Print exactly the first lines of the records. Stop after the line containing "このパターンはRustのコー", and leave every picture out.

→ Given records:
= = = =
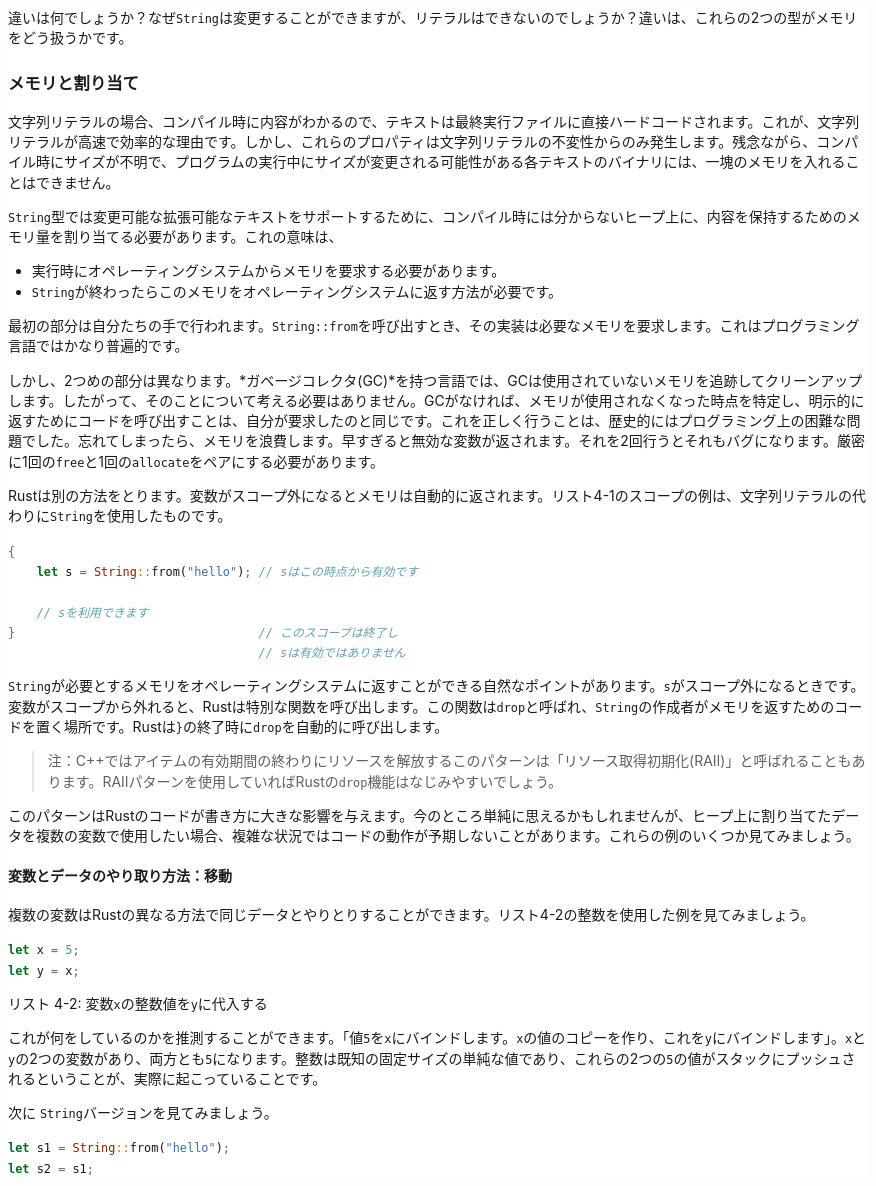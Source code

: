 違いは何でしょうか？なぜ`String`は変更することができますが、リテラルはできないのでしょうか？違いは、これらの2つの型がメモリをどう扱うかです。

### メモリと割り当て

文字列リテラルの場合、コンパイル時に内容がわかるので、テキストは最終実行ファイルに直接ハードコードされます。これが、文字列リテラルが高速で効率的な理由です。しかし、これらのプロパティは文字列リテラルの不変性からのみ発生します。残念ながら、コンパイル時にサイズが不明で、プログラムの実行中にサイズが変更される可能性がある各テキストのバイナリには、一塊のメモリを入れることはできません。

`String`型では変更可能な拡張可能なテキストをサポートするために、コンパイル時には分からないヒープ上に、内容を保持するためのメモリ量を割り当てる必要があります。これの意味は、

* 実行時にオペレーティングシステムからメモリを要求する必要があります。
* `String`が終わったらこのメモリをオペレーティングシステムに返す方法が必要です。

最初の部分は自分たちの手で行われます。`String::from`を呼び出すとき、その実装は必要なメモリを要求します。これはプログラミング言語ではかなり普遍的です。

しかし、2つめの部分は異なります。*ガベージコレクタ(GC)*を持つ言語では、GCは使用されていないメモリを追跡してクリーンアップします。したがって、そのことについて考える必要はありません。GCがなければ、メモリが使用されなくなった時点を特定し、明示的に返すためにコードを呼び出すことは、自分が要求したのと同じです。これを正しく行うことは、歴史的にはプログラミング上の困難な問題でした。忘れてしまったら、メモリを浪費します。早すぎると無効な変数が返されます。それを2回行うとそれもバグになります。厳密に1回の`free`と1回の`allocate`をペアにする必要があります。

Rustは別の方法をとります。変数がスコープ外になるとメモリは自動的に返されます。リスト4-1のスコープの例は、文字列リテラルの代わりに`String`を使用したものです。

```rust
{
    let s = String::from("hello"); // sはこの時点から有効です

    // sを利用できます
}                                  // このスコープは終了し
                                   // sは有効ではありません
```

`String`が必要とするメモリをオペレーティングシステムに返すことができる自然なポイントがあります。`s`がスコープ外になるときです。変数がスコープから外れると、Rustは特別な関数を呼び出します。この関数は`drop`と呼ばれ、`String`の作成者がメモリを返すためのコードを置く場所です。Rustは`}`の終了時に`drop`を自動的に呼び出します。

> 注：C++ではアイテムの有効期間の終わりにリソースを解放するこのパターンは「リソース取得初期化(RAII)」と呼ばれることもあります。RAIIパターンを使用していればRustの`drop`機能はなじみやすいでしょう。

このパターンはRustのコードが書き方に大きな影響を与えます。今のところ単純に思えるかもしれませんが、ヒープ上に割り当てたデータを複数の変数で使用したい場合、複雑な状況ではコードの動作が予期しないことがあります。これらの例のいくつか見てみましょう。

#### 変数とデータのやり取り方法：移動

複数の変数はRustの異なる方法で同じデータとやりとりすることができます。リスト4-2の整数を使用した例を見てみましょう。

```rust
let x = 5;
let y = x;
```

<span class="caption">リスト 4-2: 変数`x`の整数値を`y`に代入する</span>

これが何をしているのかを推測することができます。「値`5`を`x`にバインドします。`x`の値のコピーを作り、これを`y`にバインドします」。`x`と`y`の2つの変数があり、両方とも`5`になります。整数は既知の固定サイズの単純な値であり、これらの2つの`5`の値がスタックにプッシュされるということが、実際に起こっていることです。


次に `String`バージョンを見てみましょう。

```rust
let s1 = String::from("hello");
let s2 = s1;
```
= = = =
→ Task solution:
Source code

: 違いは何でしょうか？なぜ`String`は変更することができますが、リテラルはできないのでしょうか？違いは、これらの2つの型がメモリをどう扱うかです。

### メモリと割り当て

文字列リテラルの場合、コンパイル時に内容がわかるので、テキストは最終実行ファイルに直接ハードコードされます。これが、文字列リテラルが高速で効率的な理由です。しかし、これらのプロパティは文字列リテラルの不変性からのみ発生します。残念ながら、コンパイル時にサイズが不明で、プログラムの実行中にサイズが変更される可能性がある各テキストのバイナリには、一塊のメモリを入れることはできません。

`String`型では変更可能な拡張可能なテキストをサポートするために、コンパイル時には分からないヒープ上に、内容を保持するためのメモリ量を割り当てる必要があります。これの意味は、

* 実行時にオペレーティングシステムからメモリを要求する必要があります。
* `String`が終わったらこのメモリをオペレーティングシステムに返す方法が必要です。

最初の部分は自分たちの手で行われます。`String::from`を呼び出すとき、その実装は必要なメモリを要求します。これはプログラミング言語ではかなり普遍的です。

しかし、2つめの部分は異なります。*ガベージコレクタ(GC)*を持つ言語では、GCは使用されていないメモリを追跡してクリーンアップします。したがって、そのことについて考える必要はありません。GCがなければ、メモリが使用されなくなった時点を特定し、明示的に返すためにコードを呼び出すことは、自分が要求したのと同じです。これを正しく行うことは、歴史的にはプログラミング上の困難な問題でした。忘れてしまったら、メモリを浪費します。早すぎると無効な変数が返されます。それを2回行うとそれもバグになります。厳密に1回の`free`と1回の`allocate`をペアにする必要があります。

Rustは別の方法をとります。変数がスコープ外になるとメモリは自動的に返されます。リスト4-1のスコープの例は、文字列リテラルの代わりに`String`を使用したものです。

```rust
{
    let s = String::from("hello"); // sはこの時点から有効です

    // sを利用できます
}                                  // このスコープは終了し
                                   // sは有効ではありません
```

`String`が必要とするメモリをオペレーティングシステムに返すことができる自然なポイントがあります。`s`がスコープ外になるときです。変数がスコープから外れると、Rustは特別な関数を呼び出します。この関数は`drop`と呼ばれ、`String`の作成者がメモリを返すためのコードを置く場所です。Rustは`}`の終了時に`drop`を自動的に呼び出します。

> 注：C++ではアイテムの有効期間の終わりにリソースを解放するこのパターンは「リソース取得初期化(RAII)」と呼ばれることもあります。RAIIパターンを使用していればRustの`drop`機能はなじみやすいでしょう。

このパターンはRustのコードが書き方に大きな影響を与えます。今のところ単純に思えるかもしれませんが、ヒープ上に割り当てたデータを複数の変数で使用したい場合、複雑な状況ではコードの動作が予期しないことがあります。これらの例のいくつか見てみましょう。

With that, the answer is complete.